Although many may be proud of “having gotten only a few hours of sleep,” it’s really not that good for you. The habit of getting the recommended 7–9 hours of sleep per night is really your best bet. Plus, companies are integrating workplace naps as part of a change in workplace culture. In fact, some of the world’s largest companies are doing it. Google, Uber, Nike, Cisco, Zappos, Huffington Post, PricewaterhouseCoopers, Proctor & Gamble, and Ben & Jerry’s are some of them. Moreover, they are also providing the accommodations necessary to take better naps, like secluded rooms equipped with nap pods or beds.3
Since workplace napping goes against the grain for many Americans, the challenge is to spread the news regarding how beneficial it really is. Napping combats many physical, mental, and financial consequences of fatigue. Once Americans understand the health benefits, they will be more responsive to workplace napping as part of the scheduled workweek. Give them evidence, and they will be more prone to accept it. “Building and disseminating this evidence will push us closer to a society that values napping and works to remove the stigma of taking that mid-day snooze.”3
If workplace napping is not a part of your work environment, it may be coming soon! And you can try different things to make it a part of your life now. For example, napping may be as easy as closing your eyes for 5-15 minutes. You can lie down if possible. Or sit in your car. But also just sitting in your chair or leaning over a desk will work too. Be creative, and you can find a way.

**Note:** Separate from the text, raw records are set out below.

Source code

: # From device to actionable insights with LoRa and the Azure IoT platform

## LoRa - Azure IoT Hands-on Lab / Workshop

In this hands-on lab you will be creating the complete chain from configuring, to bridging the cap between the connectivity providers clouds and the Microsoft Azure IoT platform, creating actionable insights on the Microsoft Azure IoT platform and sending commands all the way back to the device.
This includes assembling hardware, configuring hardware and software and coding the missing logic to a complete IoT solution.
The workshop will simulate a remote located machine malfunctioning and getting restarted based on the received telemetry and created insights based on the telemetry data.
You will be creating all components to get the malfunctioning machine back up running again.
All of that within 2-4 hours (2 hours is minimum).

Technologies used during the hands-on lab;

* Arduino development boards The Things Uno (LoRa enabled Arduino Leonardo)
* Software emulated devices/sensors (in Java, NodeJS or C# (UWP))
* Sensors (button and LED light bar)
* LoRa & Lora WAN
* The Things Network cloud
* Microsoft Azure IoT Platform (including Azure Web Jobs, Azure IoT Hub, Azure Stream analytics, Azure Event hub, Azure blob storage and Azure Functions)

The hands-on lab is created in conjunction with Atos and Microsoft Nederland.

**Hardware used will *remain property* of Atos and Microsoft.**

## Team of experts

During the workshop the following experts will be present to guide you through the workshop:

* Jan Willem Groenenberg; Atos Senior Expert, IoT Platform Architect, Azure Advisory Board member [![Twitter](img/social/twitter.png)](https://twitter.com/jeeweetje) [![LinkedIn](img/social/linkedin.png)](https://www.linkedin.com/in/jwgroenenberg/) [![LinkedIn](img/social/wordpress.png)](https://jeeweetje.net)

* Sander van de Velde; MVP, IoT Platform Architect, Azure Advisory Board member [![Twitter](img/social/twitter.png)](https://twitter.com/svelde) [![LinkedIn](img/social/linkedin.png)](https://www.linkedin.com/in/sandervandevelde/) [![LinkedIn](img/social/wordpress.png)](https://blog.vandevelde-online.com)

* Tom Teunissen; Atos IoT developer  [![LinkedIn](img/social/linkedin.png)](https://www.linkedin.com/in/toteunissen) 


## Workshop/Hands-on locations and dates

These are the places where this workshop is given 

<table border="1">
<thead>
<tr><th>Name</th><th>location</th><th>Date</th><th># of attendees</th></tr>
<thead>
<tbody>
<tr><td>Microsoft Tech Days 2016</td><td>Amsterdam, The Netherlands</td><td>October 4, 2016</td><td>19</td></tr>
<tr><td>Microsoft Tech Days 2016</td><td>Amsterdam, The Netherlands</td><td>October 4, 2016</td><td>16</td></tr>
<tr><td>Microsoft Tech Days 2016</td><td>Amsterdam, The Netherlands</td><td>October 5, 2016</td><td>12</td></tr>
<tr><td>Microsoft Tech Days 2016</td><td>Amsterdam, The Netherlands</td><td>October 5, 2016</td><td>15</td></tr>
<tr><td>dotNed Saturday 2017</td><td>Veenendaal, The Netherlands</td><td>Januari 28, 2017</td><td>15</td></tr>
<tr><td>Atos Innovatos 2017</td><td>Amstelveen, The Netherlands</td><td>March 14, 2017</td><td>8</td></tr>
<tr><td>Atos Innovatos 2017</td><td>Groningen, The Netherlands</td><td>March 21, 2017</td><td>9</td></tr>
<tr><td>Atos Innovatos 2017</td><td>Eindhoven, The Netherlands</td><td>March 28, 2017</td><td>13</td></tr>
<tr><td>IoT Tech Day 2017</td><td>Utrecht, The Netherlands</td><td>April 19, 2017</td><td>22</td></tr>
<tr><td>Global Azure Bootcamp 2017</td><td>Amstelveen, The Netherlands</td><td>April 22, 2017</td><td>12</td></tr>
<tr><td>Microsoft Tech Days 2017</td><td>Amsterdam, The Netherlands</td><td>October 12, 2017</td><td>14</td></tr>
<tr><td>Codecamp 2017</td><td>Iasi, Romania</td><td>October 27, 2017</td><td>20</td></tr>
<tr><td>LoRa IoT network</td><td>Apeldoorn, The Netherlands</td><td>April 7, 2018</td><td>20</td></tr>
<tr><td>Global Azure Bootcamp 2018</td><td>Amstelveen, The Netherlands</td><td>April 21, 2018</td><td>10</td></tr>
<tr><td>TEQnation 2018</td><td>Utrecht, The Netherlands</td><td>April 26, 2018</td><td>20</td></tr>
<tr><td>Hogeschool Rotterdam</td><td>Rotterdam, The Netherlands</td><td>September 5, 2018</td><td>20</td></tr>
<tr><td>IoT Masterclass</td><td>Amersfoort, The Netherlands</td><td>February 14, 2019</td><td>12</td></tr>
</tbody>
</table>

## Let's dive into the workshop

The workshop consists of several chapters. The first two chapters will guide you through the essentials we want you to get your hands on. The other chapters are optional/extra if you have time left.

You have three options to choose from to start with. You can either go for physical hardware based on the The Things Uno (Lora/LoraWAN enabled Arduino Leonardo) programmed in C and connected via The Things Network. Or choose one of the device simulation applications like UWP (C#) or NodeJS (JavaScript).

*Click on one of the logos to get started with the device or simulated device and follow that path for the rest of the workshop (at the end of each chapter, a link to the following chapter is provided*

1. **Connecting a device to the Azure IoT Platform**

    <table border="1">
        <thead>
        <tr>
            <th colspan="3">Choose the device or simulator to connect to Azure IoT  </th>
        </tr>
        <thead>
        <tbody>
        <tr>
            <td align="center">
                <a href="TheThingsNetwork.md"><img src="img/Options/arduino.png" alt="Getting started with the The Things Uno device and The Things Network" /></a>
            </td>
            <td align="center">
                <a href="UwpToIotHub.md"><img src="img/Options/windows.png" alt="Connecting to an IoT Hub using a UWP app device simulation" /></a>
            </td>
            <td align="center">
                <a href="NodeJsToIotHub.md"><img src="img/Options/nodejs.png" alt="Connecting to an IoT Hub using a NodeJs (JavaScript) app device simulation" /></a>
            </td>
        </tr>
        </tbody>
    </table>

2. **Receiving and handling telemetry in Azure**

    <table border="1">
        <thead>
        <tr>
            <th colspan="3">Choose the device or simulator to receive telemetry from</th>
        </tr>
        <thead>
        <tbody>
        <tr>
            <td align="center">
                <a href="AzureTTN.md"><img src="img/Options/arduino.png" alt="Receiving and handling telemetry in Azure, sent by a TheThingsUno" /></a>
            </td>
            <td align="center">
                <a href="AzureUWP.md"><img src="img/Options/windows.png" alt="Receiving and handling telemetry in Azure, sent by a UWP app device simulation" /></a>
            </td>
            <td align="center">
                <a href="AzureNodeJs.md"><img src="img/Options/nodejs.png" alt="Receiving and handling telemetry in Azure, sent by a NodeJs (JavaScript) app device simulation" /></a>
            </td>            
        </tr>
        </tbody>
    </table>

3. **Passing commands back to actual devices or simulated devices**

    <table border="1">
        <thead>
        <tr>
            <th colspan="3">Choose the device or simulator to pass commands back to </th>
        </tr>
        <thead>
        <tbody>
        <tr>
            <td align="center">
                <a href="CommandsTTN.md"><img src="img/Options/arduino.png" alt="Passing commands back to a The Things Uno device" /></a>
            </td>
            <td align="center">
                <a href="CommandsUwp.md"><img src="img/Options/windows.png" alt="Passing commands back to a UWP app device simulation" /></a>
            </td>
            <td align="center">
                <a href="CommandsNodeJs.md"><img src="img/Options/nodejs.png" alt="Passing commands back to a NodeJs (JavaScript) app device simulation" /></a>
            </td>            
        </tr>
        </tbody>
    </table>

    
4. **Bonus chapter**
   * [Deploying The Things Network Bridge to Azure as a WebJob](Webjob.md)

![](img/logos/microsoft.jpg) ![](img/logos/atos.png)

Redeker, Nancy S., et al. “Workplace interventions to promote sleep health and an alert, healthy workforce.” Journal of Clinical Sleep Medicine 15.4 (2019): 649-657.
2Lau, H., M. A. Tucker, and W. Fishbein. “Daytime napping: Effects on human direct associative and relational memory.” Neurobiology of learning and memory 93.4 (2010): 554-560.
3Alger, Sara E., Allison J. Brager, and Vincent F. Capaldi. “Challenging the stigma of workplace napping.” Sleep 42.8 (2019): zsz097.